After Innocence Focuses on the Post-Prison Lives of the Wrongfully Convicted

by Sam Kornell

After Innocence, a new documentary by the filmmaker Jessica Sanders, tells the less dramatic — but equally poignant — story of what happens to American prisoners after they are exonerated by DNA evidence. Sanders follows seven men as they try to reenter society after decades in prison. In the process, she reveals the often shocking lack of support provided by the criminal justice system that wrongfully convicted and imprisoned them in the first place. Sanders (interviewed below) and exoneree Herman Atkins will present a screening of After Innocence at UCSB’s Campbell Hall on Thursday, May 11, at 7:30 p.m.

What do audiences find most surprising about the film? Not so much that there are people who are wrongfully convicted, but that when they’re released from prison they’re treated worse than guilty people. They still have criminal records even though they’re completely innocent of the crime. So when they’re trying to start their lives again they can’t, because they can’t get jobs with a felony criminal record. Guilty people get social services in ways that exonerated people get absolutely no financial or social service help.

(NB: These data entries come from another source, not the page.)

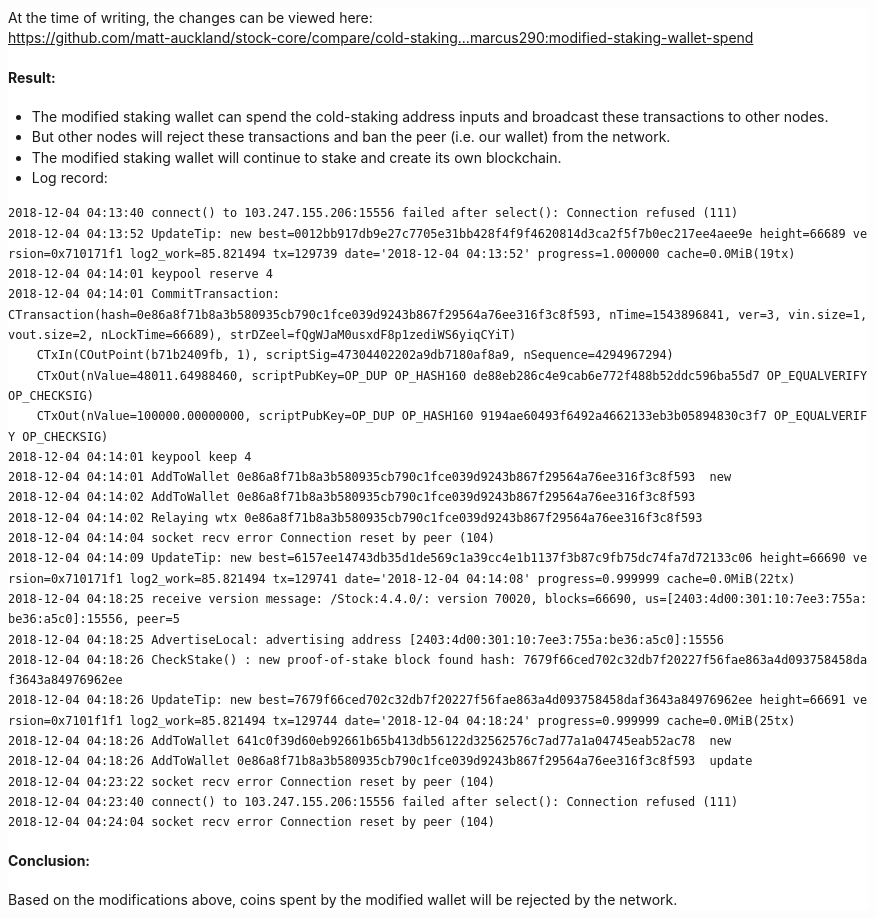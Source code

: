 At the time of writing, the changes can be viewed here:  
<https://github.com/matt-auckland/stock-core/compare/cold-staking...marcus290:modified-staking-wallet-spend>

#### Result:
- The modified staking wallet can spend the cold-staking address inputs and broadcast these transactions to other nodes.
- But other nodes will reject these transactions and ban the peer (i.e. our wallet) from the network.
- The modified staking wallet will continue to stake and create its own blockchain.
- Log record:
```
2018-12-04 04:13:40 connect() to 103.247.155.206:15556 failed after select(): Connection refused (111)
2018-12-04 04:13:52 UpdateTip: new best=0012bb917db9e27c7705e31bb428f4f9f4620814d3ca2f5f7b0ec217ee4aee9e height=66689 version=0x710171f1 log2_work=85.821494 tx=129739 date='2018-12-04 04:13:52' progress=1.000000 cache=0.0MiB(19tx)
2018-12-04 04:14:01 keypool reserve 4
2018-12-04 04:14:01 CommitTransaction:
CTransaction(hash=0e86a8f71b8a3b580935cb790c1fce039d9243b867f29564a76ee316f3c8f593, nTime=1543896841, ver=3, vin.size=1, vout.size=2, nLockTime=66689), strDZeel=fQgWJaM0usxdF8p1zediWS6yiqCYiT)
    CTxIn(COutPoint(b71b2409fb, 1), scriptSig=47304402202a9db7180af8a9, nSequence=4294967294)
    CTxOut(nValue=48011.64988460, scriptPubKey=OP_DUP OP_HASH160 de88eb286c4e9cab6e772f488b52ddc596ba55d7 OP_EQUALVERIFY OP_CHECKSIG)
    CTxOut(nValue=100000.00000000, scriptPubKey=OP_DUP OP_HASH160 9194ae60493f6492a4662133eb3b05894830c3f7 OP_EQUALVERIFY OP_CHECKSIG)
2018-12-04 04:14:01 keypool keep 4
2018-12-04 04:14:01 AddToWallet 0e86a8f71b8a3b580935cb790c1fce039d9243b867f29564a76ee316f3c8f593  new
2018-12-04 04:14:02 AddToWallet 0e86a8f71b8a3b580935cb790c1fce039d9243b867f29564a76ee316f3c8f593  
2018-12-04 04:14:02 Relaying wtx 0e86a8f71b8a3b580935cb790c1fce039d9243b867f29564a76ee316f3c8f593
2018-12-04 04:14:04 socket recv error Connection reset by peer (104)
2018-12-04 04:14:09 UpdateTip: new best=6157ee14743db35d1de569c1a39cc4e1b1137f3b87c9fb75dc74fa7d72133c06 height=66690 version=0x710171f1 log2_work=85.821494 tx=129741 date='2018-12-04 04:14:08' progress=0.999999 cache=0.0MiB(22tx)
2018-12-04 04:18:25 receive version message: /Stock:4.4.0/: version 70020, blocks=66690, us=[2403:4d00:301:10:7ee3:755a:be36:a5c0]:15556, peer=5
2018-12-04 04:18:25 AdvertiseLocal: advertising address [2403:4d00:301:10:7ee3:755a:be36:a5c0]:15556
2018-12-04 04:18:26 CheckStake() : new proof-of-stake block found hash: 7679f66ced702c32db7f20227f56fae863a4d093758458daf3643a84976962ee
2018-12-04 04:18:26 UpdateTip: new best=7679f66ced702c32db7f20227f56fae863a4d093758458daf3643a84976962ee height=66691 version=0x7101f1f1 log2_work=85.821494 tx=129744 date='2018-12-04 04:18:24' progress=0.999999 cache=0.0MiB(25tx)
2018-12-04 04:18:26 AddToWallet 641c0f39d60eb92661b65b413db56122d32562576c7ad77a1a04745eab52ac78  new
2018-12-04 04:18:26 AddToWallet 0e86a8f71b8a3b580935cb790c1fce039d9243b867f29564a76ee316f3c8f593  update
2018-12-04 04:23:22 socket recv error Connection reset by peer (104)
2018-12-04 04:23:40 connect() to 103.247.155.206:15556 failed after select(): Connection refused (111)
2018-12-04 04:24:04 socket recv error Connection reset by peer (104)
```

#### Conclusion:
Based on the modifications above, coins spent by the modified wallet will be rejected by the network.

You document how prosecutors are often reluctant to overturn cases where DNA evidence clearly proves a wrongful conviction. That’s a shocking thing. To learn that someone’s in prison and they’re able to obtain DNA evidence that could prove their innocence, yet there’s huge resistance from police officers and from prosecutors to help aid these people or reopen cases. One of the main stories in our film is a man who spent 22 years in prison for a rape he didn’t do, and he fought from day one trying to prove his innocence. Fifteen years into it DNA came along and he tried to get a DNA test, they refused, and it took him 10 years to get a DNA test, and even after he was proven innocent they still kept him in another three years fighting his release. So the resistance that those prosecutors put up is shocking.

Why is that resistance is so endemic? Well, of course there are good prosecutors out there. But, sadly, I think it has to do with that human need to not be proven wrong. … In this case, the stakes are just too high for personal pride to take precedent over doing what’s right by these prisoners.

Is the film having any kind of political effect? It has become a political tool, which I didn’t expect. It was shown in the California state Legislature to help pass a bill to put a moratorium on the death penalty, and also to help reform the compensation bill for the wrongfully convicted, because right now it’s not a very fair bill. California does compensate, but it’s a very hard battle to get it. And in Florida one of the main guys got $2 million after the film was shown to state legislators.